(Stored items from a collection)
====================

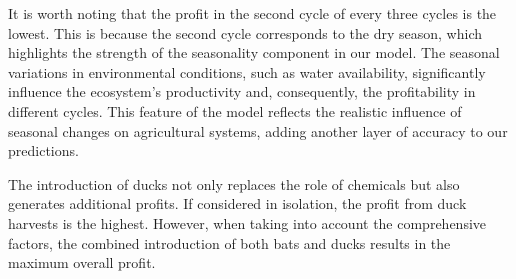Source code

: \documentclass{HZNUMCM}
\begin{document}
        It is worth noting that the profit in the second cycle of every three cycles is the lowest. This is because the second cycle corresponds to the dry season, which highlights the strength of the seasonality component in our model. The seasonal variations in environmental conditions, such as water availability, significantly influence the ecosystem's productivity and, consequently, the profitability in different cycles. This feature of the model reflects the realistic influence of seasonal changes on agricultural systems, adding another layer of accuracy to our predictions.

        The introduction of ducks not only replaces the role of chemicals but also generates additional profits. 
        If considered in isolation, the profit from duck harvests is the highest. 
        However, when taking into account the comprehensive factors, 
        the combined introduction of both bats and ducks results in the maximum overall profit.
\end{document}
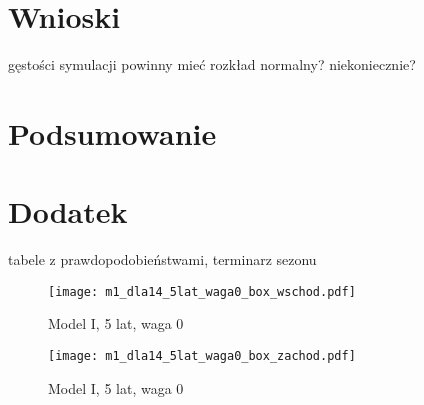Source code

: \documentclass[inzynierska]{pwr_wmat_praca_dyplomowa}
\theoremstyle{plain}
\numberwithin{theorem}{chapter}
\theoremstyle{definition}
\numberwithin{theorem}{chapter}
\begin{document}
\chapter{Wnioski}
gęstości symulacji powinny mieć rozkład normalny? niekoniecznie?

{\backmatter \chapter{Podsumowanie}}

{\backmatter \chapter{Dodatek}}
tabele z prawdopodobieństwami, terminarz sezonu

\newpage

\begin{figure}[t]
	\texttt{[image: m1\_dla14\_5lat\_waga0\_box\_wschod.pdf]}
	\caption{Model I, 5 lat, waga 0}
	\centering
\end{figure}

\begin{figure}[t]
	\texttt{[image: m1\_dla14\_5lat\_waga0\_box\_zachod.pdf]}
	\caption{Model I, 5 lat, waga 0}
	\centering
\end{figure}
\end{document}
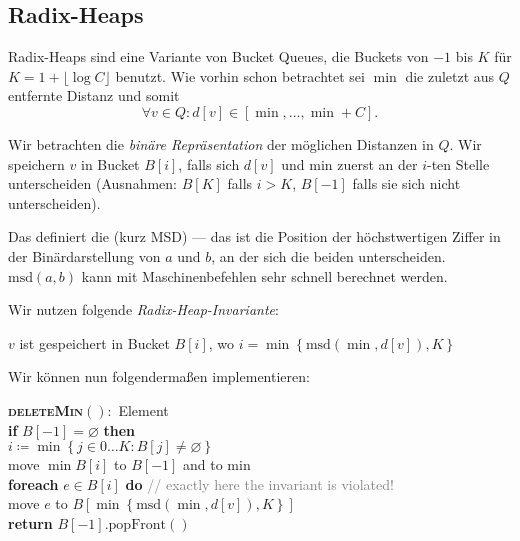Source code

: \subsection{Radix-Heaps}

Radix-Heaps sind eine Variante von Bucket Queues, die Buckets von \( -1 \) bis \( K \) für \( K = 1 + \lfloor \log C \rfloor \) benutzt. Wie vorhin schon betrachtet sei \( \min \) die zuletzt aus \( Q \) entfernte Distanz und somit
\begin{equation*}
  \forall v \in Q : d[v] \in [\min,\dots,\min+C]\text{.}
\end{equation*}

Wir betrachten die \emph{binäre Repräsentation} der möglichen Distanzen in \( Q \). Wir speichern \( v \) in Bucket \( B[i] \), falls sich \( d[v] \) und min zuerst an der \( i \)-ten Stelle unterscheiden (Ausnahmen: \( B[K] \) falls \( i > K \), \( B[-1] \) falls sie sich nicht unterscheiden).

Das definiert die  (kurz MSD) --- das ist die Position der höchstwertigen Ziffer in der Binärdarstellung von \( a \) und \( b \), an der sich die beiden unterscheiden. \( \text{msd}(a,b) \) kann mit Maschinenbefehlen sehr schnell berechnet werden.

Wir nutzen folgende \emph{Radix-Heap-Invariante}:

\begin{center}
  \( v \) ist gespeichert in Bucket \( B[i] \), wo \( i = \min\left \{ \text{msd}(\min,d[v]),K \right \} \)
\end{center}

Wir können nun  folgendermaßen implementieren:

\begin{pseudocode}
  \textbf{\textsc{deleteMin}}\( () : \) Element \\
  \textbf{if} \( B[-1] = \varnothing \) \textbf{then} \\
  \phantom{\enskip} \( i \coloneqq \min\left \{ j \in 0\dots K : B[j] \neq \varnothing \right \} \) \\
  \phantom{\enskip} move \( \min B[i] \) to \( B[-1] \) and to min \\
  \phantom{\enskip} \textbf{foreach} \( e \in B[i] \) \textbf{do} \enskip{} \textcolor{gray}{// exactly here the invariant is violated!} \\
  \phantom{\enskip} \phantom{\enskip} move \( e \) to \( B[\min\left \{ \text{msd}(\min, d[v]), K \right \}] \) \\
  \textbf{return} \( B[-1]\text{.popFront}() \)
\end{pseudocode}


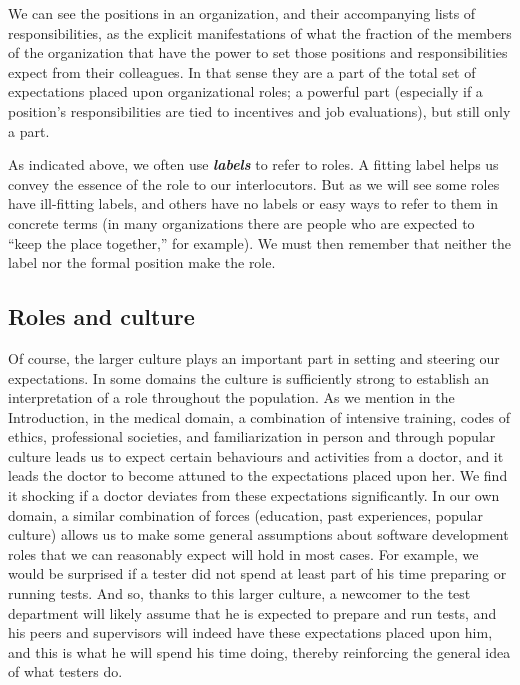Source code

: \documentclass[10pt, conference, compsocconf]{IEEEtran}
\begin{document}
We can see the positions in an organization, and their accompanying lists of responsibilities, as the explicit manifestations of what the fraction of the members of the organization that have the power to set those positions and responsibilities expect from their colleagues. In that sense they are a part of the total set of expectations placed upon organizational roles; a powerful part (especially if a position's responsibilities are tied to incentives and job evaluations), but still only a part.

As indicated above, we often use \textbf{\emph{labels}} to refer to roles. A fitting label helps us convey the essence of the role to our interlocutors. But as we will see some roles have ill-fitting labels, and others have no labels or easy ways to refer to them in concrete terms (in many organizations there are people who are expected to ``keep the place together,'' for example). We must then remember that neither the label nor the formal position make the role. 


\subsection{Roles and culture}

Of course, the larger culture plays an important part in setting and steering our expectations. In some domains the culture is sufficiently strong to establish an interpretation of a role throughout the population. As we mention in the Introduction, in the medical domain, a combination of intensive training, codes of ethics, professional societies, and familiarization in person and through popular culture leads us to expect certain behaviours and activities from a doctor, and it leads the doctor to become attuned to the expectations placed upon her. We find it shocking if a doctor deviates from these expectations significantly. In our own domain, a similar combination of forces (education, past experiences, popular culture) allows us to make some general assumptions about software development roles that we can reasonably expect will hold in most cases. For example, we would be surprised if a tester did not spend at least part of his time preparing or running tests. And so, thanks to this larger culture, a newcomer to the test department will likely assume that he is expected to prepare and run tests, and his peers and supervisors will indeed have these expectations placed upon him, and this is what he will spend his time doing, thereby reinforcing the general idea of what testers do.
\end{document}
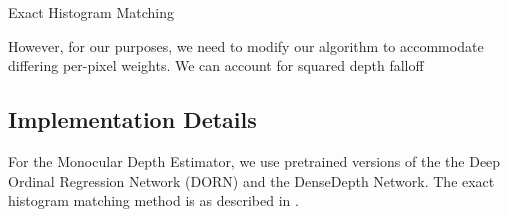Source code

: \begin{algorithm}[H]
 \caption{Exact Histogram Matching} 
 \label{alg:ehm}
 
\end{algorithm}


However, for our purposes, we need to modify our algorithm to accommodate
differing per-pixel weights. We can account for squared depth falloff

\subsection{Implementation Details}
For the Monocular Depth Estimator, we use pretrained versions of the
the Deep Ordinal Regression Network (DORN) \cite{} and the DenseDepth Network.
The exact histogram matching method is as described in \cite{}.


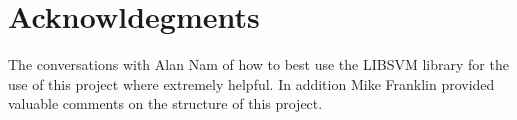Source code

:\section*{Acknowldegments}
The conversations with Alan Nam of how to best use the LIBSVM library for the use of this project where extremely helpful.
In addition Mike Franklin provided valuable comments on the structure of this project.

====================

* [What the task asks]: Word for word, repeat each record above; leave out every picture.

* [Exercise result]:
Source code

: \documentclass{HZNUMCM}
\begin{document}
        It is worth noting that the profit in the second cycle of every three cycles is the lowest. This is because the second cycle corresponds to the dry season, which highlights the strength of the seasonality component in our model. The seasonal variations in environmental conditions, such as water availability, significantly influence the ecosystem's productivity and, consequently, the profitability in different cycles. This feature of the model reflects the realistic influence of seasonal changes on agricultural systems, adding another layer of accuracy to our predictions.

        The introduction of ducks not only replaces the role of chemicals but also generates additional profits. 
        If considered in isolation, the profit from duck harvests is the highest. 
        However, when taking into account the comprehensive factors, 
        the combined introduction of both bats and ducks results in the maximum overall profit.
\end{document}
Source code

: \documentclass[inzynierska]{pwr_wmat_praca_dyplomowa}
\theoremstyle{plain}
\numberwithin{theorem}{chapter}
\theoremstyle{definition}
\numberwithin{theorem}{chapter}
\begin{document}
\chapter{Wnioski}
gęstości symulacji powinny mieć rozkład normalny? niekoniecznie?

{\backmatter \chapter{Podsumowanie}}

{\backmatter \chapter{Dodatek}}
tabele z prawdopodobieństwami, terminarz sezonu

\newpage

\begin{figure}[t]
	\texttt{[image: m1\_dla14\_5lat\_waga0\_box\_wschod.pdf]}
	\caption{Model I, 5 lat, waga 0}
	\centering
\end{figure}

\begin{figure}[t]
	\texttt{[image: m1\_dla14\_5lat\_waga0\_box\_zachod.pdf]}
	\caption{Model I, 5 lat, waga 0}
	\centering
\end{figure}
\end{document}
Source code

: \subsection{Radix-Heaps}

Radix-Heaps sind eine Variante von Bucket Queues, die Buckets von \( -1 \) bis \( K \) für \( K = 1 + \lfloor \log C \rfloor \) benutzt. Wie vorhin schon betrachtet sei \( \min \) die zuletzt aus \( Q \) entfernte Distanz und somit
\begin{equation*}
  \forall v \in Q : d[v] \in [\min,\dots,\min+C]\text{.}
\end{equation*}

Wir betrachten die \emph{binäre Repräsentation} der möglichen Distanzen in \( Q \). Wir speichern \( v \) in Bucket \( B[i] \), falls sich \( d[v] \) und min zuerst an der \( i \)-ten Stelle unterscheiden (Ausnahmen: \( B[K] \) falls \( i > K \), \( B[-1] \) falls sie sich nicht unterscheiden).

Das definiert die  (kurz MSD) --- das ist die Position der höchstwertigen Ziffer in der Binärdarstellung von \( a \) und \( b \), an der sich die beiden unterscheiden. \( \text{msd}(a,b) \) kann mit Maschinenbefehlen sehr schnell berechnet werden.

Wir nutzen folgende \emph{Radix-Heap-Invariante}:

\begin{center}
  \( v \) ist gespeichert in Bucket \( B[i] \), wo \( i = \min\left \{ \text{msd}(\min,d[v]),K \right \} \)
\end{center}

Wir können nun  folgendermaßen implementieren:

\begin{pseudocode}
  \textbf{\textsc{deleteMin}}\( () : \) Element \\
  \textbf{if} \( B[-1] = \varnothing \) \textbf{then} \\
  \phantom{\enskip} \( i \coloneqq \min\left \{ j \in 0\dots K : B[j] \neq \varnothing \right \} \) \\
  \phantom{\enskip} move \( \min B[i] \) to \( B[-1] \) and to min \\
  \phantom{\enskip} \textbf{foreach} \( e \in B[i] \) \textbf{do} \enskip{} \textcolor{gray}{// exactly here the invariant is violated!} \\
  \phantom{\enskip} \phantom{\enskip} move \( e \) to \( B[\min\left \{ \text{msd}(\min, d[v]), K \right \}] \) \\
  \textbf{return} \( B[-1]\text{.popFront}() \)
\end{pseudocode}


Source code

: \documentclass[10pt, conference, compsocconf]{IEEEtran}
\begin{document}
We can see the positions in an organization, and their accompanying lists of responsibilities, as the explicit manifestations of what the fraction of the members of the organization that have the power to set those positions and responsibilities expect from their colleagues. In that sense they are a part of the total set of expectations placed upon organizational roles; a powerful part (especially if a position's responsibilities are tied to incentives and job evaluations), but still only a part.

As indicated above, we often use \textbf{\emph{labels}} to refer to roles. A fitting label helps us convey the essence of the role to our interlocutors. But as we will see some roles have ill-fitting labels, and others have no labels or easy ways to refer to them in concrete terms (in many organizations there are people who are expected to ``keep the place together,'' for example). We must then remember that neither the label nor the formal position make the role. 


\subsection{Roles and culture}

Of course, the larger culture plays an important part in setting and steering our expectations. In some domains the culture is sufficiently strong to establish an interpretation of a role throughout the population. As we mention in the Introduction, in the medical domain, a combination of intensive training, codes of ethics, professional societies, and familiarization in person and through popular culture leads us to expect certain behaviours and activities from a doctor, and it leads the doctor to become attuned to the expectations placed upon her. We find it shocking if a doctor deviates from these expectations significantly. In our own domain, a similar combination of forces (education, past experiences, popular culture) allows us to make some general assumptions about software development roles that we can reasonably expect will hold in most cases. For example, we would be surprised if a tester did not spend at least part of his time preparing or running tests. And so, thanks to this larger culture, a newcomer to the test department will likely assume that he is expected to prepare and run tests, and his peers and supervisors will indeed have these expectations placed upon him, and this is what he will spend his time doing, thereby reinforcing the general idea of what testers do.
\end{document}
Source code

: \begin{algorithm}[H]
 \caption{Exact Histogram Matching} 
 \label{alg:ehm}
 
\end{algorithm}


However, for our purposes, we need to modify our algorithm to accommodate
differing per-pixel weights. We can account for squared depth falloff

\subsection{Implementation Details}
For the Monocular Depth Estimator, we use pretrained versions of the
the Deep Ordinal Regression Network (DORN) \cite{} and the DenseDepth Network.
The exact histogram matching method is as described in \cite{}.


Source code

:\section*{Acknowldegments}
The conversations with Alan Nam of how to best use the LIBSVM library for the use of this project where extremely helpful.
In addition Mike Franklin provided valuable comments on the structure of this project.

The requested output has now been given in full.